── Task input ──

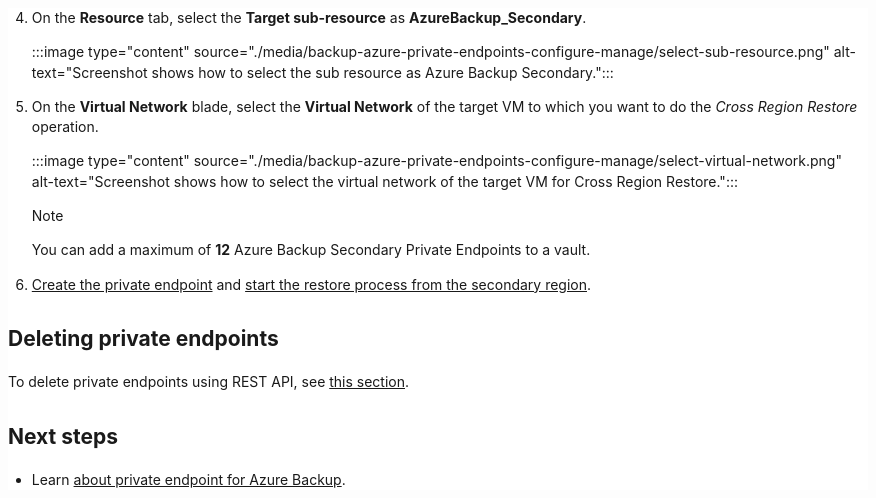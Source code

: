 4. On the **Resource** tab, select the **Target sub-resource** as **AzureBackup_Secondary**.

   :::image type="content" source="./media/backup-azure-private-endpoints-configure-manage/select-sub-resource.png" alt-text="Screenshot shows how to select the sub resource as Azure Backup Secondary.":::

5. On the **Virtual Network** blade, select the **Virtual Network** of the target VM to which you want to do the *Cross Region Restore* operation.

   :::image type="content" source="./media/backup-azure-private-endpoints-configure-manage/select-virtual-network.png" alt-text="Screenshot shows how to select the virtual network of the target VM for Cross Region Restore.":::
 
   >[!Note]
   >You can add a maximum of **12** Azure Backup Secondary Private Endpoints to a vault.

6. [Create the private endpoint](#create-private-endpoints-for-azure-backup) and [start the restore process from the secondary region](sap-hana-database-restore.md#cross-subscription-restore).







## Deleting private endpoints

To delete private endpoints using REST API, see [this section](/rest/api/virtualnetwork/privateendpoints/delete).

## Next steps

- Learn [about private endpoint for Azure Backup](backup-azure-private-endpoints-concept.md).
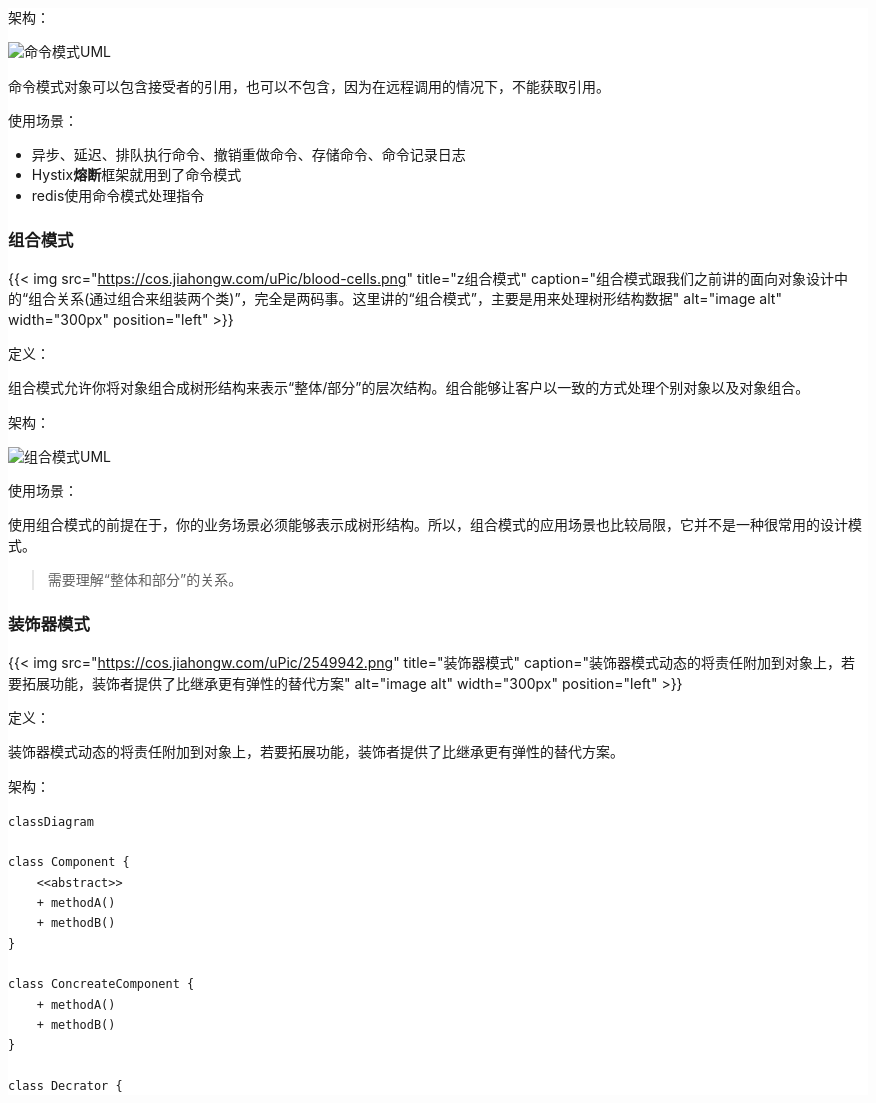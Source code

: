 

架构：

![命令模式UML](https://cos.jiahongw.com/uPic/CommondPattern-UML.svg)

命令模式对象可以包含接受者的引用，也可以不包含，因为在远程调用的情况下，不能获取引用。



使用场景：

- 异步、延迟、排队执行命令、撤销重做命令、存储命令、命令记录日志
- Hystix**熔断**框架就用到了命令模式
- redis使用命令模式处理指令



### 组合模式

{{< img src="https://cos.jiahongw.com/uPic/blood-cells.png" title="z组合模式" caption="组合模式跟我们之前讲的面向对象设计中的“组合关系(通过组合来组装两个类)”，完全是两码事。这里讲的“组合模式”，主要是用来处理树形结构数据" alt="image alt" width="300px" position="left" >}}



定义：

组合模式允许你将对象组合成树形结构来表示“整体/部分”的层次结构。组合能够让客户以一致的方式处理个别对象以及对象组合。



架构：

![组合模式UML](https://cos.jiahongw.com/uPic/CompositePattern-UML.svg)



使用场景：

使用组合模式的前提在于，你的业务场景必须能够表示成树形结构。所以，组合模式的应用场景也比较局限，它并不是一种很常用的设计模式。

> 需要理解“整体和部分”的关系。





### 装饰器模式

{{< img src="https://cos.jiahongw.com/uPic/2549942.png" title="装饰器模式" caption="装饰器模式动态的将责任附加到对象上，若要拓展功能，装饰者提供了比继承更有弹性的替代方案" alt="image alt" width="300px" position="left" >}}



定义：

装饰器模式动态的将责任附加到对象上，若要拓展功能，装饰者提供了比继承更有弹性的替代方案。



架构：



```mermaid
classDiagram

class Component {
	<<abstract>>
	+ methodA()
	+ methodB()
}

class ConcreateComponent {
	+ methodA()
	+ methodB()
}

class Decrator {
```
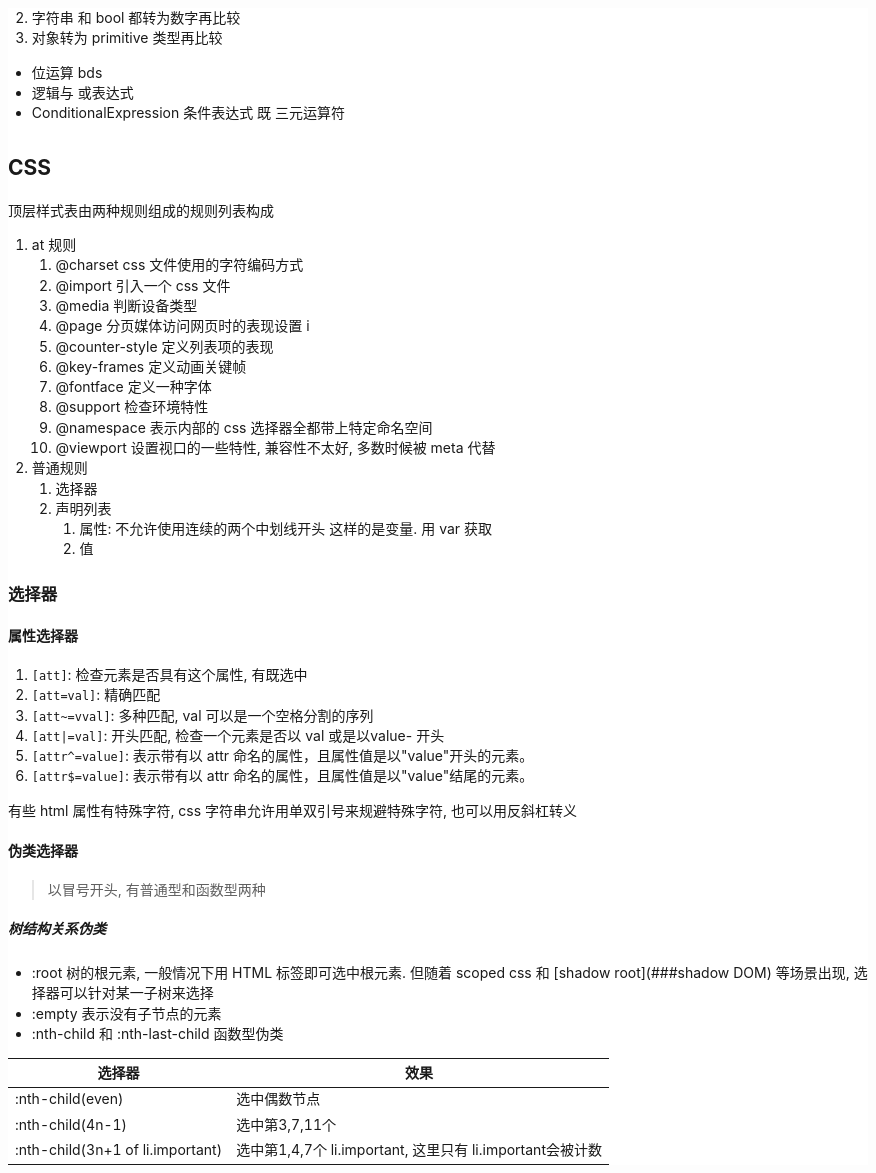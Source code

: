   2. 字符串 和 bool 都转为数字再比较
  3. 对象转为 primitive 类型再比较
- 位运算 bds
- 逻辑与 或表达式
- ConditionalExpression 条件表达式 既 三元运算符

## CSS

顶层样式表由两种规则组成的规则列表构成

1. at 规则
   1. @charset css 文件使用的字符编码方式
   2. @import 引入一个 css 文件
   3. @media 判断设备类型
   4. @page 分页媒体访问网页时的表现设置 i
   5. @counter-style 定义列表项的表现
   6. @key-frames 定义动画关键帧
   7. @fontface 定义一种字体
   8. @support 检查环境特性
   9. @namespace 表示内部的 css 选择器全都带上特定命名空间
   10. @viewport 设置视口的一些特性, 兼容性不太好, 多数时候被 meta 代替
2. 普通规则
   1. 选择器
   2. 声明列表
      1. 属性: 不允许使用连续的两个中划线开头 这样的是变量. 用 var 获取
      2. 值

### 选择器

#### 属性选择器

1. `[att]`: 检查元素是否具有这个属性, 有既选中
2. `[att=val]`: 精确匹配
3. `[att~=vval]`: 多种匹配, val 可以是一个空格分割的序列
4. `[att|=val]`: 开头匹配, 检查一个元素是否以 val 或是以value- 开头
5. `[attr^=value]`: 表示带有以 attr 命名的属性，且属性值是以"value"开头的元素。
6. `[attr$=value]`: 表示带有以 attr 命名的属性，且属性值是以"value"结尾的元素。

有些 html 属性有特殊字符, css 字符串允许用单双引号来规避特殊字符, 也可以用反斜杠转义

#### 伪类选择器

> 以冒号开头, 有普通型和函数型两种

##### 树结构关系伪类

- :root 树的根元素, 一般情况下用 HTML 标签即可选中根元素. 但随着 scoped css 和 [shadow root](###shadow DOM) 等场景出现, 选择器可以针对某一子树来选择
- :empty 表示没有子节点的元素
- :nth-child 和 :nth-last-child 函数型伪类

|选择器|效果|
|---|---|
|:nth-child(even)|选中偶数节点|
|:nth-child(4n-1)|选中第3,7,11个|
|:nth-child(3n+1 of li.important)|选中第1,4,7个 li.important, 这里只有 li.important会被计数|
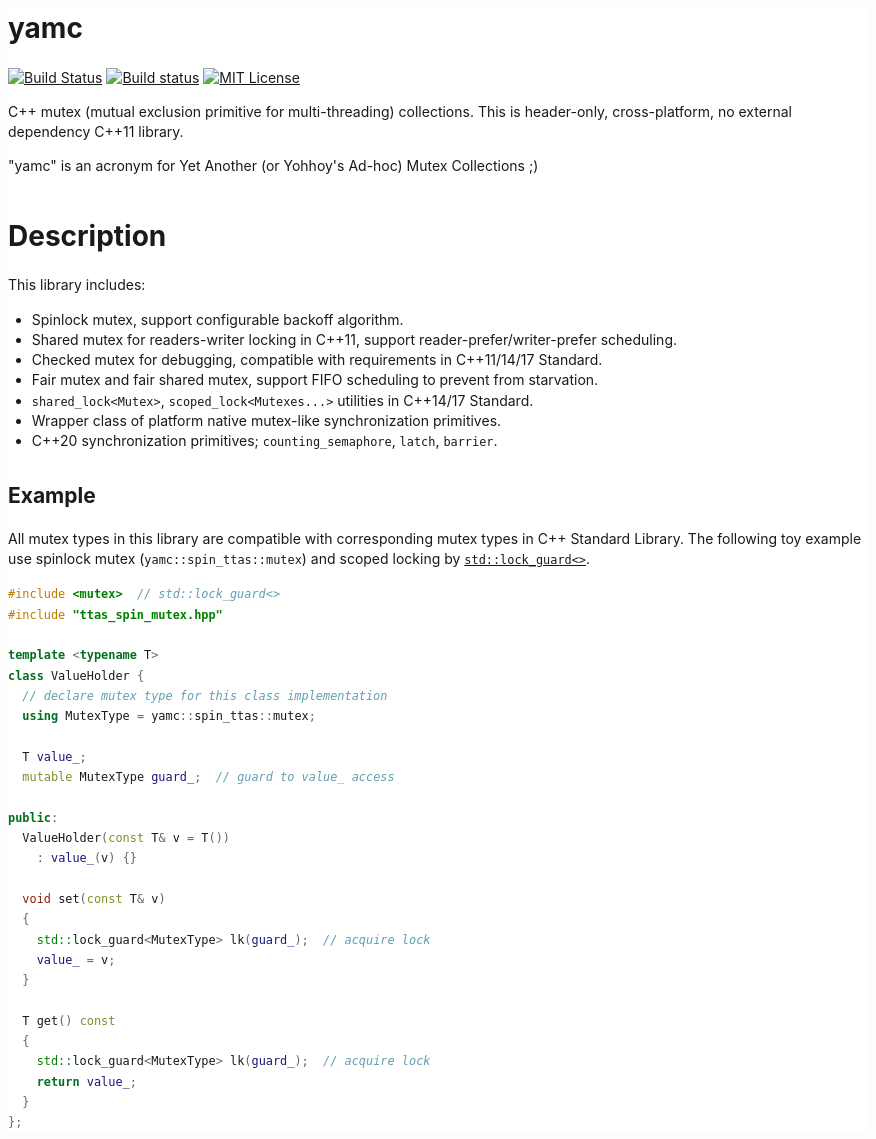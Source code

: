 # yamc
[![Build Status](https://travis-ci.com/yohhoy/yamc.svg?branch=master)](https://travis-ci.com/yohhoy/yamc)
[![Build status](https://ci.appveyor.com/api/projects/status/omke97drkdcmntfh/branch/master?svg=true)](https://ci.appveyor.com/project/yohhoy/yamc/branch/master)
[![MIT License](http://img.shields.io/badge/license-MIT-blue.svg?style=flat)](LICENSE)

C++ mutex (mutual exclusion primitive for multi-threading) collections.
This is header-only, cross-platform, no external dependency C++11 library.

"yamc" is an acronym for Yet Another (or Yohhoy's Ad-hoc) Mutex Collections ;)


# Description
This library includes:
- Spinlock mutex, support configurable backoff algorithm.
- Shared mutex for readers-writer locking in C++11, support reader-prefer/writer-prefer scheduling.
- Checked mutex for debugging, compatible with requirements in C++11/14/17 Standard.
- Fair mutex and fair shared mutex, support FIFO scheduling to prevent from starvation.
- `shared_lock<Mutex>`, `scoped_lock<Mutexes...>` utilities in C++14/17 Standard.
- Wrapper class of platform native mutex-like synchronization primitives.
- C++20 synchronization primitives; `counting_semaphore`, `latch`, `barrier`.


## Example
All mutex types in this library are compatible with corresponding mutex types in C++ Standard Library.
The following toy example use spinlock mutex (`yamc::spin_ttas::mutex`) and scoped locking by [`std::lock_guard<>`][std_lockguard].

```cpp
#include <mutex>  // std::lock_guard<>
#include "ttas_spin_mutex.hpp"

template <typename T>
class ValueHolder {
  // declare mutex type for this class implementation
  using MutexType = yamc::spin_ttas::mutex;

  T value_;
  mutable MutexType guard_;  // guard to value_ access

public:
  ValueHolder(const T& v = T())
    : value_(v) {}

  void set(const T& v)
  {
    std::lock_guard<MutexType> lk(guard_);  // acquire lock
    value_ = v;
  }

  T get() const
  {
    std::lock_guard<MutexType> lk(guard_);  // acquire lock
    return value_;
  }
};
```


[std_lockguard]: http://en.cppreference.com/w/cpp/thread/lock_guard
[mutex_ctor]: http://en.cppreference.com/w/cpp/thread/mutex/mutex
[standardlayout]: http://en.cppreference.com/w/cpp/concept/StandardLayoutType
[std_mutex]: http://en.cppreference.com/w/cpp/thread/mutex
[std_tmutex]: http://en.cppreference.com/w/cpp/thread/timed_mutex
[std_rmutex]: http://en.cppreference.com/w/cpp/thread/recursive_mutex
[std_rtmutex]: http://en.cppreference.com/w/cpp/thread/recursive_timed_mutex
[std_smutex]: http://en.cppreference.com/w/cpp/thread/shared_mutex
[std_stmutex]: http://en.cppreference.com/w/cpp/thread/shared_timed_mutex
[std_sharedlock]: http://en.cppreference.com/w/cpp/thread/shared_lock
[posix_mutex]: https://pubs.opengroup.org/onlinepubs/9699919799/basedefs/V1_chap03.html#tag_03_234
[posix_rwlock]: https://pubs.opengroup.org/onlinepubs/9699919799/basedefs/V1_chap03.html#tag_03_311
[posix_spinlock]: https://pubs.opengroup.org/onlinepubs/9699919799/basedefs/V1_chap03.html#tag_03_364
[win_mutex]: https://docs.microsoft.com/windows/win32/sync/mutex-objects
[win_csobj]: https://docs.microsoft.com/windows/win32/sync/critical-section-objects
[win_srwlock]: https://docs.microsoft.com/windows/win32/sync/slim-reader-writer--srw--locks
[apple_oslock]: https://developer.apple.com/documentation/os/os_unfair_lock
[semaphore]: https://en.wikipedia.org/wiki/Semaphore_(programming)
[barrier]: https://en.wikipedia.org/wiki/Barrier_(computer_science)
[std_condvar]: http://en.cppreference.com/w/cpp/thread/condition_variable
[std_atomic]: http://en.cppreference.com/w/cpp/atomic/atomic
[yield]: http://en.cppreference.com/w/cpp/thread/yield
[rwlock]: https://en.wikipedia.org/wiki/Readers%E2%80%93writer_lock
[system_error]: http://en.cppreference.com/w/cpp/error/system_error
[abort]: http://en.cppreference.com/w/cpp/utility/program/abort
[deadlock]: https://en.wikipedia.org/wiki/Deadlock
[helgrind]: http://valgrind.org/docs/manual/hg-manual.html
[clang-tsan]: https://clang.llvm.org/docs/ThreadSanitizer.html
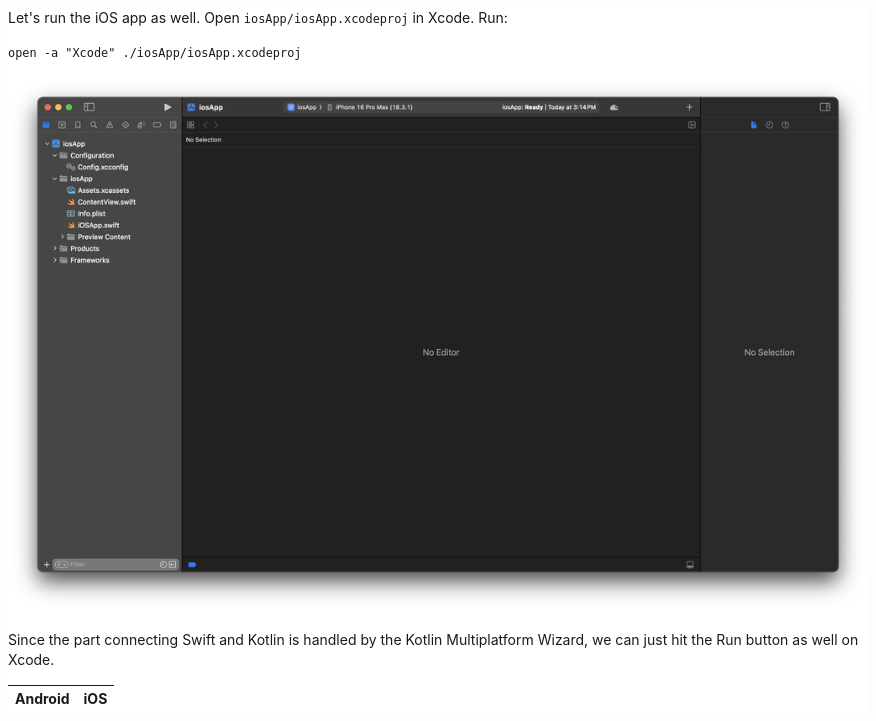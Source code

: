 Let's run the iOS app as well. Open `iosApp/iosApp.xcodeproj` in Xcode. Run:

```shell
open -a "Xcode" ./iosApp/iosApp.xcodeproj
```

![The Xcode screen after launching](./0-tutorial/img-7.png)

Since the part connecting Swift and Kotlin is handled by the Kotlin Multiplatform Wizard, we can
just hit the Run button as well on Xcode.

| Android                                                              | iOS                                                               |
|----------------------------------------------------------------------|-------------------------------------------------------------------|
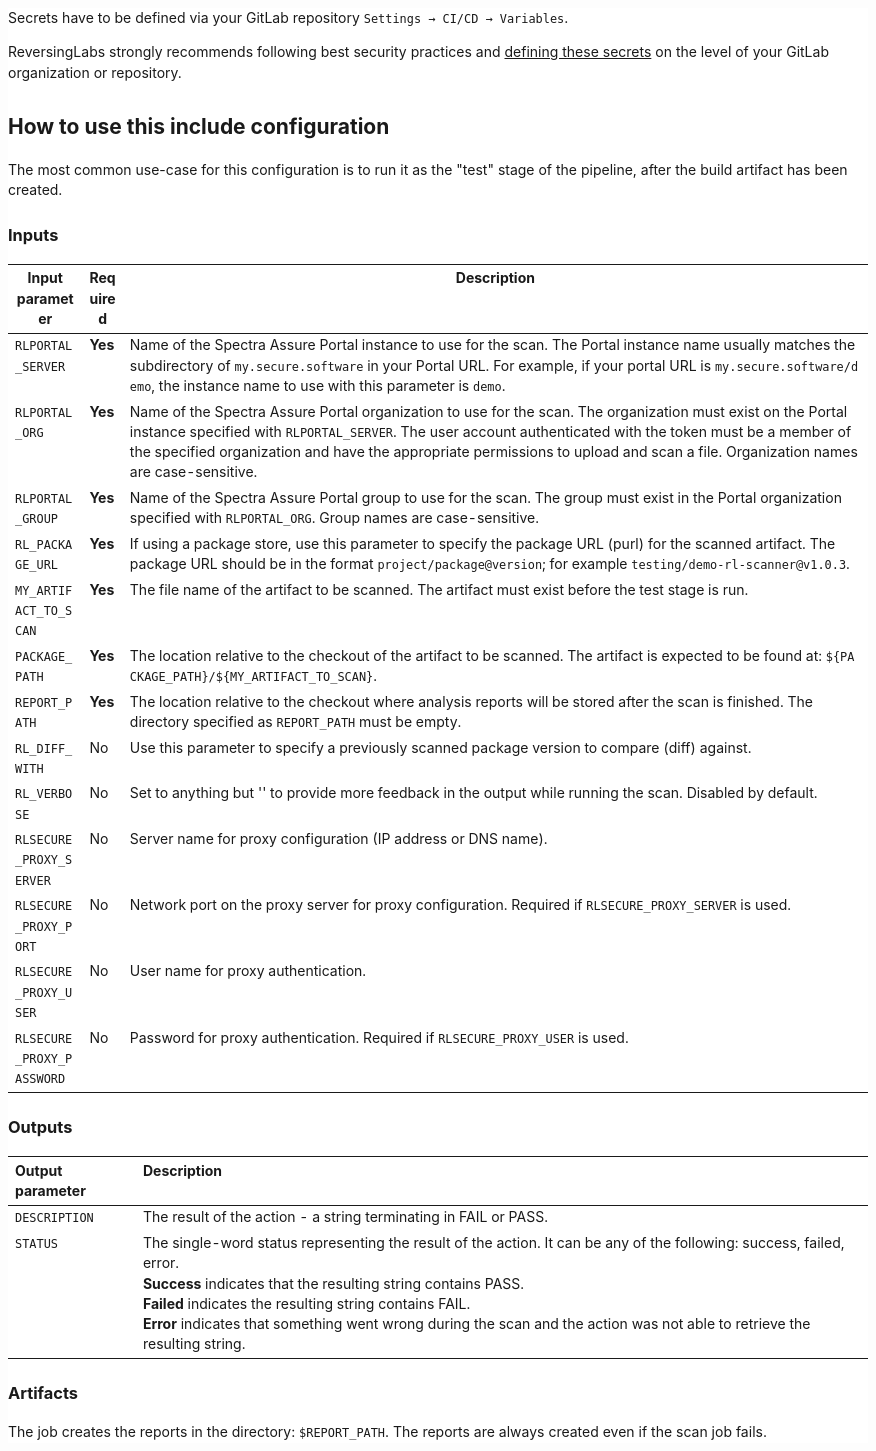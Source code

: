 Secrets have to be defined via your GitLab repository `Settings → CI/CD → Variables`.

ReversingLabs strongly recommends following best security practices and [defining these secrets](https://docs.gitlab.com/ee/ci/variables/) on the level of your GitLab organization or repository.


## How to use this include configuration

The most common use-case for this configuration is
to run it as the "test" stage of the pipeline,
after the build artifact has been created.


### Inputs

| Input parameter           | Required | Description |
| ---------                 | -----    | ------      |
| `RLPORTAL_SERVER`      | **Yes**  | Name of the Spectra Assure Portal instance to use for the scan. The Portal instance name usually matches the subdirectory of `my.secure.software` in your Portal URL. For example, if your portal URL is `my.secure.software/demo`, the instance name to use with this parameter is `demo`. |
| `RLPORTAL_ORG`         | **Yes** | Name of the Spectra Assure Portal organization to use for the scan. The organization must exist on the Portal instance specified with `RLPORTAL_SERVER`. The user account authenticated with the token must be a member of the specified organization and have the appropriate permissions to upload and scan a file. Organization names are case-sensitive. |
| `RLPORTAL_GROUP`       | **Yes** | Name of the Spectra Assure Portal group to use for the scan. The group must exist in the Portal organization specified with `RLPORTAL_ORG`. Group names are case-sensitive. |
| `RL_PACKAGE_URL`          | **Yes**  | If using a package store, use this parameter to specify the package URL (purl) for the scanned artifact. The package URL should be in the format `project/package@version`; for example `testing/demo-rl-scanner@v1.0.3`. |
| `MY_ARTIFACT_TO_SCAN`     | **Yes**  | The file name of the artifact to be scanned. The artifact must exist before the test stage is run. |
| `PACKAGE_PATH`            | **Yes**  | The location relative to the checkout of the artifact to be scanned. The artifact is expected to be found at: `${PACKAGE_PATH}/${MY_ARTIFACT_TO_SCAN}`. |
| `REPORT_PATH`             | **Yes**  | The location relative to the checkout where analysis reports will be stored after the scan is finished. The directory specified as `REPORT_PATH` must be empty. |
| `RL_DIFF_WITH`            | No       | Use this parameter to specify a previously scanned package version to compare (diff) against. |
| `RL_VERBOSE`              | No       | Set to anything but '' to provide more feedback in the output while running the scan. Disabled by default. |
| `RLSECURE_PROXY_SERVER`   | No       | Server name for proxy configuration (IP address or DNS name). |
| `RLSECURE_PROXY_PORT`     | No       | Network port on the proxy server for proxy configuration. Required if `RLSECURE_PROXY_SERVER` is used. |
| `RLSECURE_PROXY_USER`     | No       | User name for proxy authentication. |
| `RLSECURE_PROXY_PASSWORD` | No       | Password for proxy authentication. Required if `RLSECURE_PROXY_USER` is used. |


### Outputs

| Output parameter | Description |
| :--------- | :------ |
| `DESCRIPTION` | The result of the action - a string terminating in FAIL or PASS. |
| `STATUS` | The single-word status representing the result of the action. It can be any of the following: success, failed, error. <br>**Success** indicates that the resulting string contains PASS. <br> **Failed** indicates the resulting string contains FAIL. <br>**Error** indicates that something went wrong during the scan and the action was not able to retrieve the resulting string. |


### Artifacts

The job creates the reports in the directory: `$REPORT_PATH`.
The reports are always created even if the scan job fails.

───

(Work task)
Only the lines from the top of the records through the line with "5. On the **Virtual" belong in the copy; write them out exactly, leaving out pictures.

(Written answer)
Source code

: 4. On the **Resource** tab, select the **Target sub-resource** as **AzureBackup_Secondary**.

   :::image type="content" source="./media/backup-azure-private-endpoints-configure-manage/select-sub-resource.png" alt-text="Screenshot shows how to select the sub resource as Azure Backup Secondary.":::

5. On the **Virtual Network** blade, select the **Virtual Network** of the target VM to which you want to do the *Cross Region Restore* operation.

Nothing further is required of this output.